Member of the New Hampshire Executive Council from the 1st district
- In office January 2, 2019 – January 6, 2021
- Preceded by: Joseph Kenney
- Succeeded by: Joseph Kenney

Treasurer of Grafton County, NH
- Incumbent
- Assumed office 2025

Personal details
- Born: Littleton, New Hampshire, U.S.
- Party: Democratic
- Spouse: Julie
- Children: 2
- Education: Springfield College (BA)

= Michael Cryans =

American politician

Michael Cryans is an American politician and former banker formerly serving as a member of the Executive Council of New Hampshire from 1st district.

== Early life and education ==
Cryans was born in Littleton, New Hampshire.
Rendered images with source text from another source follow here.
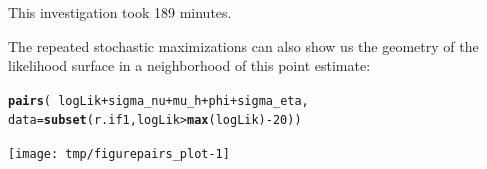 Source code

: \documentclass{beamer}\usepackage[]{graphicx}\usepackage[]{color}
\makeatletter
\newcommand{\hlnum}[1]{\textcolor[rgb]{0.686,0.059,0.569}{#1}}%
\newcommand{\hlopt}[1]{\textcolor[rgb]{0,0,0}{#1}}%
\newcommand{\hlstd}[1]{\textcolor[rgb]{0.345,0.345,0.345}{#1}}%
\newcommand{\hlkwc}[1]{\textcolor[rgb]{0.333,0.667,0.333}{#1}}%
\newcommand{\hlkwd}[1]{\textcolor[rgb]{0.737,0.353,0.396}{\textbf{#1}}}%
\newenvironment{kframe}{%
 \def\at@end@of@kframe{}%
 \ifinner\ifhmode%
  \def\at@end@of@kframe{\end{minipage}}%
  \begin{minipage}{\columnwidth}%
 \fi\fi%
 \def\FrameCommand##1{\hskip\@totalleftmargin \hskip-\fboxsep
 \colorbox{shadecolor}{##1}\hskip-\fboxsep
     \hskip-\linewidth \hskip-\@totalleftmargin \hskip\columnwidth}%
 \MakeFramed {\advance\hsize-\width
   \@totalleftmargin\z@ \linewidth\hsize
   \@setminipage}}%
 {\par\unskip\endMakeFramed%
 \at@end@of@kframe}
\newenvironment{knitrout}{}{} %
\makeatother
\begin{document}
\begin{frame}[fragile]

\bi

\item This investigation took  189 minutes. 

\item The repeated stochastic maximizations can also show us the geometry of the likelihood surface in a neighborhood of this point estimate:

\ei

\begin{knitrout}\small
{}\color{fgcolor}\begin{kframe}
\begin{alltt}
\hlkwd{pairs}\hlstd{(}\hlopt{~}\hlstd{logLik}\hlopt{+}\hlstd{sigma_nu}\hlopt{+}\hlstd{mu_h}\hlopt{+}\hlstd{phi}\hlopt{+}\hlstd{sigma_eta,}
  \hlkwc{data}\hlstd{=}\hlkwd{subset}\hlstd{(r.if1,logLik}\hlopt{>}\hlkwd{max}\hlstd{(logLik)}\hlopt{-}\hlnum{20}\hlstd{))}
\end{alltt}
\end{kframe}
\end{knitrout}

\vspace{-5mm}

\begin{knitrout}\small
{}\color{fgcolor}

{\centering \texttt{[image: tmp/figurepairs\_plot-1]} 

}



\end{knitrout}

\end{frame}
\end{document}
After graduating from Littleton High School, he earned a Bachelor of Arts degree in Physical Education from Springfield College.

== Career ==
After graduating from college, Cryans returned to Littleton High School as a teacher before starting a career in banking. Cryans served as Vice President of the Dartmouth Banking Company and later worked as executive director of Headrest, Inc., a substance abuse rehabilitation facility located in Lebanon, New Hampshire.

A Democrat, Cryans took office on January 2, 2019, after defeating Republican incumbent Joseph Kenney in the 2018 general election. He had previously sought the seat in 2014 and 2016, but lost both times to Kenney.

== Personal life ==
Cryans lives in Hanover, New Hampshire with his wife, Julie. They have two sons and two grandchildren.